Included in the directive are Rotorua Lakes Council, Tauranga City Council, Western Bay of Plenty Council and Kawerau District Council.
It is the first time this power has been used since the relevant legislation was amended last year to ensure a national approach to fluoridating water.
In a statement today, the Ministry of Health said local authorities who are directed to fluoridate their water supplies will be invited to apply for funding from an $11.3 million fund for capital projects associated with these works.
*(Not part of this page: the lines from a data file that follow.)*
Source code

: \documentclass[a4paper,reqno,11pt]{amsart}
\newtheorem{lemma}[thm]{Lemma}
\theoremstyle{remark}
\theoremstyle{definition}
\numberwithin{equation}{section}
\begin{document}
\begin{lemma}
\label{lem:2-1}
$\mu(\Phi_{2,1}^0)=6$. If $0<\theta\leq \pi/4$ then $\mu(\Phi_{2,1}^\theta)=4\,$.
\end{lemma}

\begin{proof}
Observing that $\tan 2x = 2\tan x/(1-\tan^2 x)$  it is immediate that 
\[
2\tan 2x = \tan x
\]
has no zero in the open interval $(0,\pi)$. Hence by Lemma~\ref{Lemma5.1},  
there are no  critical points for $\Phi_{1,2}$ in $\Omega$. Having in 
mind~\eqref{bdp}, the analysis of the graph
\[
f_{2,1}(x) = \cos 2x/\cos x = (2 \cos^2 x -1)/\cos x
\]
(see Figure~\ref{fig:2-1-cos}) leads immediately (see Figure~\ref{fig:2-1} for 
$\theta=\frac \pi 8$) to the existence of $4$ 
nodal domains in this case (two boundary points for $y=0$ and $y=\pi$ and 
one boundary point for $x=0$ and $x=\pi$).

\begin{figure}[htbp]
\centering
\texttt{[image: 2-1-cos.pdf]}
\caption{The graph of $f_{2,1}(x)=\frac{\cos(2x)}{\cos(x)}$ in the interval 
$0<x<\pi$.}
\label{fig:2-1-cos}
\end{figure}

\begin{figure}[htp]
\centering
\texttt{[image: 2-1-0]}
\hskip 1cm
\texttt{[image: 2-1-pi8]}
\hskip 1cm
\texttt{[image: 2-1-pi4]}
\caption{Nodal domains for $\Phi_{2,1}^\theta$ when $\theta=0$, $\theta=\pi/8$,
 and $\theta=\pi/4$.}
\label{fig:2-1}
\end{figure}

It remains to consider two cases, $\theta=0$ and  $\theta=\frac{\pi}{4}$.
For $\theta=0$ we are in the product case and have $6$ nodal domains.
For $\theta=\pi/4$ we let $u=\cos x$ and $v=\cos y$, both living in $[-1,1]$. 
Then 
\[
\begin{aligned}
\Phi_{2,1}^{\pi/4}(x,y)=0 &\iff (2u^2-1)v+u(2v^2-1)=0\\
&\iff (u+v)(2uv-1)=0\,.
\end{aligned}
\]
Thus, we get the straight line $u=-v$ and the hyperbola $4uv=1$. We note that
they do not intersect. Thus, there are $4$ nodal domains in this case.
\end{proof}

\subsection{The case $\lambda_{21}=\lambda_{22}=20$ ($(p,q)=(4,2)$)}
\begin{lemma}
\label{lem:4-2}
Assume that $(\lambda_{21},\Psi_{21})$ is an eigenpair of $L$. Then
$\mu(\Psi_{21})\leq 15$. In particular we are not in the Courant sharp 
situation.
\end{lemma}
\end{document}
The Health (Fluoridation of Drinking Water) Amendment Act 2021 shifted the decision-making authority on community water fluoridation from local authorities to the director-general of health on the basis that it is a health-based decision.
Bloomfield said fluoridation was proven to be a "safe, affordable and effective method of preventing tooth decay".
"Community water fluoridation benefits everyone, but especially children, Māori, Pasifika and our most vulnerable.
"Water fluoridation helps prevent tooth decay, along with brushing your teeth twice a day with fluoride toothpaste, eating healthy food and avoiding sugary drinks. Fluoride in water acts like a constant repair kit for your teeth," Bloomfield said.
"Fluoridated water is safe for everyone to drink – including babies and the elderly – and fluoride exists naturally in air, soil, freshwater, seawater, plants and in food."
"We estimate that adding fluoride to the water supply in these 14 local authority areas will increase the number of New Zealanders receiving fluoridated water from 51 per cent to around 60 per cent."
Bloomfield said it's likely that later this year he will actively consider whether to issue further directions to fluoridate.
The time each local authority has to fluoridate their water supply varies between six months and over three years, depending on the circumstances of the supply.
The 14 local authorities that have received directives are Whangārei District Council, Western Bay of Plenty District Council, Waitaki District Council, Waipa District Council, Tauranga City Council, Taurua District Council, Rotorua Lakes Council, New Plymouth District Council, Nelson City Council, Kawerau District Council, Horowhenua District Council, Hastings District Council, Far North District and Auckland Council.